Ekspor Dilarang, Emiten CPO Perlu Maksimalkan Pasar Lokal

Jakarta, CNBC Indonesia - Vice President Infovesta Utama Wawan Hendrayana memprediksi dampak larangan ekspor CPO akan menurunkan penjualan emiten CPO.
"Tentu akan menurunkan penjualan dan juga pendapatan karena meski harga CPO tinggi tidak dapat diekspor," jelas Wawan kepada CNBC Indonesia, Selasa (10/5/2022).
Hanya menurut Wawan, belajar dari kebijakan larangan batu bara sebelumnya, dampak pelarangan ini tidak terlalu lama sepanjang kebutuhan dalam negeri sudah terjamin.
"Oleh karena itu, emiten CPO harus memanfaatkan pasar dalam negeri, menjaga ketersediaan CPO untuk dalam negeri agar larangan segera diangkat," tegas Wawan.

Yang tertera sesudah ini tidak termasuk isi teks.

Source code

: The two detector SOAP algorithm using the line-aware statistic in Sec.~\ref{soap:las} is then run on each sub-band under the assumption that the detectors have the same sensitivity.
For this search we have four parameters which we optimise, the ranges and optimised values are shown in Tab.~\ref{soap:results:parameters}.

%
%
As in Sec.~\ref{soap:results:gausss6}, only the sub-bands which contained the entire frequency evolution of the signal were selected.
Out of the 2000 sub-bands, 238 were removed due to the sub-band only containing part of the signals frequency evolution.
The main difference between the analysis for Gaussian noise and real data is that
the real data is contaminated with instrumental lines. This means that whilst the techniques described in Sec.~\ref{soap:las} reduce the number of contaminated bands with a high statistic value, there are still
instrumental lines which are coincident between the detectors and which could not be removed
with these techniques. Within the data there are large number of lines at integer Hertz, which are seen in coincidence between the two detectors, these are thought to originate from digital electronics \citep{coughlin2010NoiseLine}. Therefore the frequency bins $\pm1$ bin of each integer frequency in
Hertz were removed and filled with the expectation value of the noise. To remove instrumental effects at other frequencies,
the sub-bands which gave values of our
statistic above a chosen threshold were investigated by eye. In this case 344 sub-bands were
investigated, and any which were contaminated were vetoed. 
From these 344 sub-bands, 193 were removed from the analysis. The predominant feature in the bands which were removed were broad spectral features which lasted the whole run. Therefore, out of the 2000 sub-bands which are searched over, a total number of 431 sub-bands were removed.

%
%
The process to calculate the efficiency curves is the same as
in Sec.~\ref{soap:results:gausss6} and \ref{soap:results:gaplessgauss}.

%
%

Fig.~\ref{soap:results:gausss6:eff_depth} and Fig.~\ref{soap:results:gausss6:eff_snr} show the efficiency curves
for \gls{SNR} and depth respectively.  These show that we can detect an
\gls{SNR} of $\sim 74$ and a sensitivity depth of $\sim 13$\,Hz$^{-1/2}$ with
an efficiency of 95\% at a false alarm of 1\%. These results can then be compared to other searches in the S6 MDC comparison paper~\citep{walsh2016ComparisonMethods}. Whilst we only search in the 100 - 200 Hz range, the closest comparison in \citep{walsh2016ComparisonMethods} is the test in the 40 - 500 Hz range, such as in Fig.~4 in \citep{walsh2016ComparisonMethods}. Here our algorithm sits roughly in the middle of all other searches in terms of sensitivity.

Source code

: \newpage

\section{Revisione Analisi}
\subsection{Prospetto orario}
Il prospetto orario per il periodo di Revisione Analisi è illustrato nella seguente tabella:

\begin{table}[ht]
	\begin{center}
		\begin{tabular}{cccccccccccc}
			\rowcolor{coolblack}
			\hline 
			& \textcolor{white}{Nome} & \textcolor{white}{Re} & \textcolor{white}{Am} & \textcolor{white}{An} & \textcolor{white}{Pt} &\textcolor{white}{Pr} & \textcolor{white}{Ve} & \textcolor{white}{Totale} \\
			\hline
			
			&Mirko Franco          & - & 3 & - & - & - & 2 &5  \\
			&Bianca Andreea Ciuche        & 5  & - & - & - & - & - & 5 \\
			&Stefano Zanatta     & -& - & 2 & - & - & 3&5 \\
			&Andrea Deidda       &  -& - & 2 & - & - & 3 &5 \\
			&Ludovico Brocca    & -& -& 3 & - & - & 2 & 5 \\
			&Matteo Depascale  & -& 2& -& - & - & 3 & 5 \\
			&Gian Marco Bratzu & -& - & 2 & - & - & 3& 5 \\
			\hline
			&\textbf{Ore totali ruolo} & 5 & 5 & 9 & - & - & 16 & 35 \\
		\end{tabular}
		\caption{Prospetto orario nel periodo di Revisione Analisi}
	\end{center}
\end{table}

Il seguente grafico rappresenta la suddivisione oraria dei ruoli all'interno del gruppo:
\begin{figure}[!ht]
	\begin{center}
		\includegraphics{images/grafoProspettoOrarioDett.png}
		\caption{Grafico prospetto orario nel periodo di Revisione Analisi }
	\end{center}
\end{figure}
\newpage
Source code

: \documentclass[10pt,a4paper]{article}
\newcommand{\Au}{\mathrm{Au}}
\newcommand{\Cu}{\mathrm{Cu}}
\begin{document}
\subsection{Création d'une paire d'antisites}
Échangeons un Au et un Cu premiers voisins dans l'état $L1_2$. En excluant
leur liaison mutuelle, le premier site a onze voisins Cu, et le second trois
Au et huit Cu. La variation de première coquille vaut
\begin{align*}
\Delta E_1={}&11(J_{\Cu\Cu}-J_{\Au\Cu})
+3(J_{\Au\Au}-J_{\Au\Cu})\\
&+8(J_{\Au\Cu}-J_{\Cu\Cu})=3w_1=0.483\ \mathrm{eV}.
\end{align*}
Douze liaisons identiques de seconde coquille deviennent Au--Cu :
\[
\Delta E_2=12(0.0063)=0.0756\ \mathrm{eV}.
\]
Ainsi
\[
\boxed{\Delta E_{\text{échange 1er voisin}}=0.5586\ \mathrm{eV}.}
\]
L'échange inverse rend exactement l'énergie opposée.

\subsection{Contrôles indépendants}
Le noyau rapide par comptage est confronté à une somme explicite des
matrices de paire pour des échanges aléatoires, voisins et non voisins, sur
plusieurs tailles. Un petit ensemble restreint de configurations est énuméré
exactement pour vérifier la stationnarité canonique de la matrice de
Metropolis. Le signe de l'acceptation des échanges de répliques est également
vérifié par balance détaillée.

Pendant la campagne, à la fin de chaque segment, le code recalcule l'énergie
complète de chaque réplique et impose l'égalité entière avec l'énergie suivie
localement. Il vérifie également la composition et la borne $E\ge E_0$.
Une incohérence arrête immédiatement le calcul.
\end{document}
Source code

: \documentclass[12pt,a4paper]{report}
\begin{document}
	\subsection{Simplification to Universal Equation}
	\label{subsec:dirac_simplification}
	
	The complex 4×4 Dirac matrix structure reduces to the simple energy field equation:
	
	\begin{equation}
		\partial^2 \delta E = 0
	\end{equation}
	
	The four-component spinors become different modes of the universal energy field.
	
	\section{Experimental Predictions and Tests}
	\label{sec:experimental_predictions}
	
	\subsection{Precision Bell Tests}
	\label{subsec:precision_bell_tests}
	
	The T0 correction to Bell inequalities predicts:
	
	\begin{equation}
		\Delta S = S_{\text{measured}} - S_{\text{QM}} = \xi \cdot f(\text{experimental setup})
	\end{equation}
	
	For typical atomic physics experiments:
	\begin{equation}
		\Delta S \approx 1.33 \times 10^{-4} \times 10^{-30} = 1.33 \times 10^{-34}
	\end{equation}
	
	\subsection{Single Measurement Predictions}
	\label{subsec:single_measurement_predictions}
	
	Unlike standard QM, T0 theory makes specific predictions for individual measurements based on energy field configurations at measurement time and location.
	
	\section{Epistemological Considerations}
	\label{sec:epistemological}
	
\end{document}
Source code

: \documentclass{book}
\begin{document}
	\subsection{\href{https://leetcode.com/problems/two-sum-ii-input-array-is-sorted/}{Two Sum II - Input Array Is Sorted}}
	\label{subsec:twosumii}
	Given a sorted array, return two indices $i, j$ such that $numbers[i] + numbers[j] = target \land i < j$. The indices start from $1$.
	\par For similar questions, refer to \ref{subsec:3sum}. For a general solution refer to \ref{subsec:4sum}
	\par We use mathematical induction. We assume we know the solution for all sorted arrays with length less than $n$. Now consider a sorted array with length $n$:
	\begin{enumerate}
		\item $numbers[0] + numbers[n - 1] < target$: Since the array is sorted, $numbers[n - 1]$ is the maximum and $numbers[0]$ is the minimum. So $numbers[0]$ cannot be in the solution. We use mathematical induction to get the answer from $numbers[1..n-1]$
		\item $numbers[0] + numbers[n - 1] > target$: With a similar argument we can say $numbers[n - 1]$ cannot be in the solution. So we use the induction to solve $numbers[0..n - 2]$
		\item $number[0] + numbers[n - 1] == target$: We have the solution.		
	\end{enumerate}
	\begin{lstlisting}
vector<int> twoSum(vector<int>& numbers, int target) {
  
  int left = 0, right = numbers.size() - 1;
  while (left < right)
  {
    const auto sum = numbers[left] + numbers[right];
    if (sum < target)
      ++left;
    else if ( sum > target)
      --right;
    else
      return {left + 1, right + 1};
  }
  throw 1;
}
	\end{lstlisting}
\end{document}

Sebelumnya, Presiden Joko Widodo (Jokowi) melalui akun Youtube Sekretariat Presiden pada Jumat, 22 April 2022 mengumumkan rencana pelarangan ekspor bahan baku minyak goreng dan minyak goreng. Ini dilakukan demi menjaga jaminan pasokan minyak goreng di dalam negeri.
Pelarangan berlaku mulai 28 April 2022 sampai batas waktu yang akan ditentukan kemudian. Hanya saja, pengumuman itu sempat memicu kisruh di lapangan. Sebabnya, petunjuk teknis pelarangan ekspor tak segera terbit.
Pada saat bersamaan, beredar Surat Edaran bertanda tangan Plt Dirjen Perkebunan Kementerian Pertanian (Kementan) Ali Jamil.
Surat tertanggal 25 April itu ditujukan kepada gubernur 21 provinsi penghasil kelapa sawit di Indonesia. Di mana, kalimat pembuka surat berbunyi 'sehubungan dengan pengumuman Presiden RI pada tanggal 22 April 2022 tentang Pelarangan Ekspor bahan baku minyak goreng (RBD Palm Olein/ RBDPO) yang akan diberlakukan pada tanggal 28 April 2022'.
Namun, terlanjur di lapangan, harga tandan buah segar (TBS) petani sempat anjlok karena pabrik kelapa sawit dikabarkan menghentikan pembelian karena rencana pelarangan ekspor CPO.
Tak hanya itu, kebijakan ini memicu tanya di sejumlah kalangan dan dianggap sebagai kemunduran.
Pasalnya, pemerintah tengah memacu hilirisasi industri berbasis sumber daya alam, termasuk minyak sawit. Karena itu pula, sejak 10 tahun lalu, pemerintah memberlakukan bea keluar (BK) atas ekspor kelapa sawit dan turunannya.
Pengenaan BK menjadi strategi pemerintah memacu tumbuhnya industri hilir sawit di dalam negeri.
Senada, Direktur Center of Economic and Law Studies (Celios) Bhima Yudhistira mengatakan, jika yang dilarang ekspor adalah RBDPO yang justru turunan CPO, maka ekspor CPO justru akan maksimal.
"Itu artinya potential loss-nya besar, harga di konsumen minyak goreng tetap mahal bahkan picu kelangkaan baru. Karena itu kita masih menunggu aturan yang lebih rinci. Bahkan bisa saja batal sebelum 28 April," kata Bhima kepada CNBC Indonesia, Senin malam (25/5/2022).
"Dan betul kemunduran, justru yang terjadi adalah pengalihan CPO lebih besar bahkan ke biodisel karena harga beli biodisel jauh lebih tinggi dibandingkan dijual ke pabrik minyak goreng," lanjut Bhima.